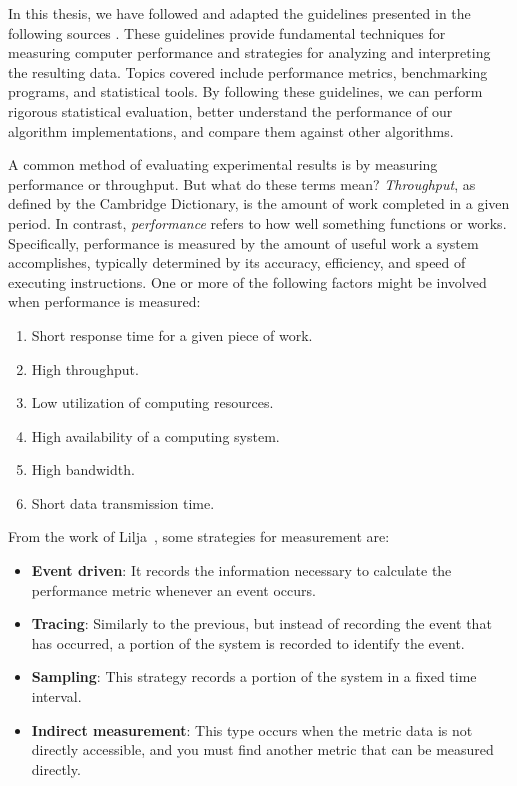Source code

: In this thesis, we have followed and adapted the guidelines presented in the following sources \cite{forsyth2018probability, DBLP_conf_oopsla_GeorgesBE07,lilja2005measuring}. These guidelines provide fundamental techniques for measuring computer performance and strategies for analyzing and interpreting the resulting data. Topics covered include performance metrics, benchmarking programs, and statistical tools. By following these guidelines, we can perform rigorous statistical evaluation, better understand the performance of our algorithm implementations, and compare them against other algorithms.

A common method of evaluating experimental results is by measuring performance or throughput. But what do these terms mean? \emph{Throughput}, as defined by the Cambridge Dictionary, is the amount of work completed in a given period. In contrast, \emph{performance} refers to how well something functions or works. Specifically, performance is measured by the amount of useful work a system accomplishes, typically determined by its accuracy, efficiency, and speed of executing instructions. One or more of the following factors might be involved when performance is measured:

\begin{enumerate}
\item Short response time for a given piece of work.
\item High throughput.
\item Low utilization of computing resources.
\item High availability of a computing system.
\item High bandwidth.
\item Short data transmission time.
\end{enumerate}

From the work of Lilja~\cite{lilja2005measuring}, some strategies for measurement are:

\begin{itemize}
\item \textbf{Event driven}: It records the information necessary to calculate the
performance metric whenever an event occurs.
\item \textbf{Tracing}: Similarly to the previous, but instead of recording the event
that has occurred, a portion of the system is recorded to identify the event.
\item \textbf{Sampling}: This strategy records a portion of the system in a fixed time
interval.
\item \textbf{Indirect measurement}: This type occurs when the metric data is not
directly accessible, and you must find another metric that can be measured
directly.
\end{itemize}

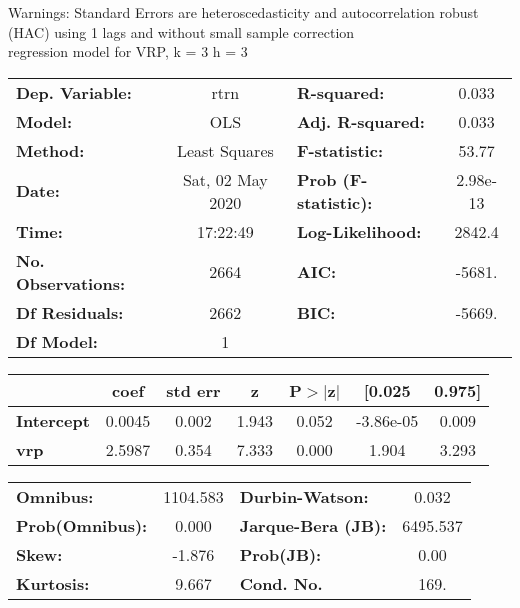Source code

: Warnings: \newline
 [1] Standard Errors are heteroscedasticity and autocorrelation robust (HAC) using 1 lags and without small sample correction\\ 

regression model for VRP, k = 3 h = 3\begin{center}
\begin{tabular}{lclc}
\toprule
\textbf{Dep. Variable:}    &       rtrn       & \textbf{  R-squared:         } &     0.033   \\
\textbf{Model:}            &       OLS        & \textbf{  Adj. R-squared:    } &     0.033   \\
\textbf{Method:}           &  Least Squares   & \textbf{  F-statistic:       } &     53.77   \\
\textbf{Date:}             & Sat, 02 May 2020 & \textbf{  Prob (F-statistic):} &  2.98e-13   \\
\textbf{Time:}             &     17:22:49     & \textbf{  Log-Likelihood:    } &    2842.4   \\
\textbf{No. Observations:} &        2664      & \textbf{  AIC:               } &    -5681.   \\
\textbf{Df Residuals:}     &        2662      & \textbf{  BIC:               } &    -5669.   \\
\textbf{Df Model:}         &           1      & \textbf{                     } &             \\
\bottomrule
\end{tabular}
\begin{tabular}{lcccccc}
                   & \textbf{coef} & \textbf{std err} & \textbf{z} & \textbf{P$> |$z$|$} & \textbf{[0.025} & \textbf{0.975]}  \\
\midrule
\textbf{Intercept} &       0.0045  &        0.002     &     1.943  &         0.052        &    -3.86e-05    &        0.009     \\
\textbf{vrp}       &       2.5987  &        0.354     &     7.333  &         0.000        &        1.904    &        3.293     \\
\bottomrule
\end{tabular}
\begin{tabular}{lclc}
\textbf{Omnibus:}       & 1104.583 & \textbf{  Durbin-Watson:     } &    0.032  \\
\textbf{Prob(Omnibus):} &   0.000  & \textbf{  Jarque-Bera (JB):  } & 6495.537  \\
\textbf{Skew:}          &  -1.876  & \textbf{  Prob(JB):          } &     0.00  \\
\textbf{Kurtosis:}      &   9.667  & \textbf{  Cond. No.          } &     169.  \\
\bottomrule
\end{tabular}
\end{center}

● Work request
Pictures aside, return all the entries above exactly.

● Completed exercise
Source code

: In this thesis, we have followed and adapted the guidelines presented in the following sources \cite{forsyth2018probability, DBLP_conf_oopsla_GeorgesBE07,lilja2005measuring}. These guidelines provide fundamental techniques for measuring computer performance and strategies for analyzing and interpreting the resulting data. Topics covered include performance metrics, benchmarking programs, and statistical tools. By following these guidelines, we can perform rigorous statistical evaluation, better understand the performance of our algorithm implementations, and compare them against other algorithms.

A common method of evaluating experimental results is by measuring performance or throughput. But what do these terms mean? \emph{Throughput}, as defined by the Cambridge Dictionary, is the amount of work completed in a given period. In contrast, \emph{performance} refers to how well something functions or works. Specifically, performance is measured by the amount of useful work a system accomplishes, typically determined by its accuracy, efficiency, and speed of executing instructions. One or more of the following factors might be involved when performance is measured:

\begin{enumerate}
\item Short response time for a given piece of work.
\item High throughput.
\item Low utilization of computing resources.
\item High availability of a computing system.
\item High bandwidth.
\item Short data transmission time.
\end{enumerate}

From the work of Lilja~\cite{lilja2005measuring}, some strategies for measurement are:

\begin{itemize}
\item \textbf{Event driven}: It records the information necessary to calculate the
performance metric whenever an event occurs.
\item \textbf{Tracing}: Similarly to the previous, but instead of recording the event
that has occurred, a portion of the system is recorded to identify the event.
\item \textbf{Sampling}: This strategy records a portion of the system in a fixed time
interval.
\item \textbf{Indirect measurement}: This type occurs when the metric data is not
directly accessible, and you must find another metric that can be measured
directly.
\end{itemize}

Source code

: Warnings: \newline
 [1] Standard Errors are heteroscedasticity and autocorrelation robust (HAC) using 1 lags and without small sample correction\\ 

regression model for VRP, k = 3 h = 3\begin{center}
\begin{tabular}{lclc}
\toprule
\textbf{Dep. Variable:}    &       rtrn       & \textbf{  R-squared:         } &     0.033   \\
\textbf{Model:}            &       OLS        & \textbf{  Adj. R-squared:    } &     0.033   \\
\textbf{Method:}           &  Least Squares   & \textbf{  F-statistic:       } &     53.77   \\
\textbf{Date:}             & Sat, 02 May 2020 & \textbf{  Prob (F-statistic):} &  2.98e-13   \\
\textbf{Time:}             &     17:22:49     & \textbf{  Log-Likelihood:    } &    2842.4   \\
\textbf{No. Observations:} &        2664      & \textbf{  AIC:               } &    -5681.   \\
\textbf{Df Residuals:}     &        2662      & \textbf{  BIC:               } &    -5669.   \\
\textbf{Df Model:}         &           1      & \textbf{                     } &             \\
\bottomrule
\end{tabular}
\begin{tabular}{lcccccc}
                   & \textbf{coef} & \textbf{std err} & \textbf{z} & \textbf{P$> |$z$|$} & \textbf{[0.025} & \textbf{0.975]}  \\
\midrule
\textbf{Intercept} &       0.0045  &        0.002     &     1.943  &         0.052        &    -3.86e-05    &        0.009     \\
\textbf{vrp}       &       2.5987  &        0.354     &     7.333  &         0.000        &        1.904    &        3.293     \\
\bottomrule
\end{tabular}
\begin{tabular}{lclc}
\textbf{Omnibus:}       & 1104.583 & \textbf{  Durbin-Watson:     } &    0.032  \\
\textbf{Prob(Omnibus):} &   0.000  & \textbf{  Jarque-Bera (JB):  } & 6495.537  \\
\textbf{Skew:}          &  -1.876  & \textbf{  Prob(JB):          } &     0.00  \\
\textbf{Kurtosis:}      &   9.667  & \textbf{  Cond. No.          } &     169.  \\
\bottomrule
\end{tabular}
\end{center}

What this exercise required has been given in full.